-- WORK TO COMPLETE --
Where the word "example" shows up in a line below, that line is counted. State how many lines are counted, without any other words.

-- DATA --
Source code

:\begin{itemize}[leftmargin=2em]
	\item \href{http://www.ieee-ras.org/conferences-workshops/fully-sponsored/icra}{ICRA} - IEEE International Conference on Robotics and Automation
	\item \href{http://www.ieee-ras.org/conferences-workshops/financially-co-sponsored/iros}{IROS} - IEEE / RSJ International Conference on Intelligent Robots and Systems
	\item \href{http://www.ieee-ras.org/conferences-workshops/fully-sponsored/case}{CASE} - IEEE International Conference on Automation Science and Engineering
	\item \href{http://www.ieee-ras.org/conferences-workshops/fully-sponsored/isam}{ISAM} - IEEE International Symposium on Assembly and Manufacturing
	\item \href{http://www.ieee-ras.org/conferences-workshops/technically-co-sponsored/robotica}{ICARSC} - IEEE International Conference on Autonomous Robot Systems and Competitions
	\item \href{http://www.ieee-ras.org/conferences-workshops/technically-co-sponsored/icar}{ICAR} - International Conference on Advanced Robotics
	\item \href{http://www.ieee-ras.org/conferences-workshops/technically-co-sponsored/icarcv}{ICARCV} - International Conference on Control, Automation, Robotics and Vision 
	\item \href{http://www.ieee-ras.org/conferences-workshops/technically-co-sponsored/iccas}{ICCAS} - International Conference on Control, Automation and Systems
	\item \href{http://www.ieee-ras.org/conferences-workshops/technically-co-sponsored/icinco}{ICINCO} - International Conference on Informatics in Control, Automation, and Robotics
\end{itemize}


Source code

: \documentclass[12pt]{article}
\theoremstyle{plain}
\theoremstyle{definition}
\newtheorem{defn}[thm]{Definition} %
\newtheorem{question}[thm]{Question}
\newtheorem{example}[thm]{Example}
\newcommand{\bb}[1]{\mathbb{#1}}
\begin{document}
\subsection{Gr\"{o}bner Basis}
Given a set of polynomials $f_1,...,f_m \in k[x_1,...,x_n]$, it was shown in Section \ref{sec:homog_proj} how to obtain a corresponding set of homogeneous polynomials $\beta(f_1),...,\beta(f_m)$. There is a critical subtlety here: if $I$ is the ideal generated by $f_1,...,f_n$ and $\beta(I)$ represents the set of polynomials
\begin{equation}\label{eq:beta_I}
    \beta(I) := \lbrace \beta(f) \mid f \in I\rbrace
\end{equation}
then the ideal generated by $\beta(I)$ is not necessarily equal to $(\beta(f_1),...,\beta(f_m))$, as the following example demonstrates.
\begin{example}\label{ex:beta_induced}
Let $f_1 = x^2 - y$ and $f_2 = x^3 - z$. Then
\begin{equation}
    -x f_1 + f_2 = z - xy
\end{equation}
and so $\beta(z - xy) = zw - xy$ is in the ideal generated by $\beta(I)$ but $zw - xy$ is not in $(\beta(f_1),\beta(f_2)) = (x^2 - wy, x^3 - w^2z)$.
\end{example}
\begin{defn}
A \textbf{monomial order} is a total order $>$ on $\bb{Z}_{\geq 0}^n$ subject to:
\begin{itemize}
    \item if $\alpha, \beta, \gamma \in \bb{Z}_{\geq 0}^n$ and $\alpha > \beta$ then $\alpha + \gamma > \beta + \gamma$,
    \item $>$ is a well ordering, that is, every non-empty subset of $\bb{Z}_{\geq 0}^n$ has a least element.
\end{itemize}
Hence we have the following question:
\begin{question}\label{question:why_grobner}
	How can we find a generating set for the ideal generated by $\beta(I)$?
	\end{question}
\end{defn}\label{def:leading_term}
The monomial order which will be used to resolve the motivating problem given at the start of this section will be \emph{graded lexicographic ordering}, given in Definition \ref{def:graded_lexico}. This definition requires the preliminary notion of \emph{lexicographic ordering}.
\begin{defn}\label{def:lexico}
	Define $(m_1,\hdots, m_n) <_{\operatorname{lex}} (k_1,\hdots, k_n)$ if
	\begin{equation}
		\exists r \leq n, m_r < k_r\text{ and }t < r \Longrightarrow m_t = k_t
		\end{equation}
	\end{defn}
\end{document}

-- RESPONSE BELOW --
4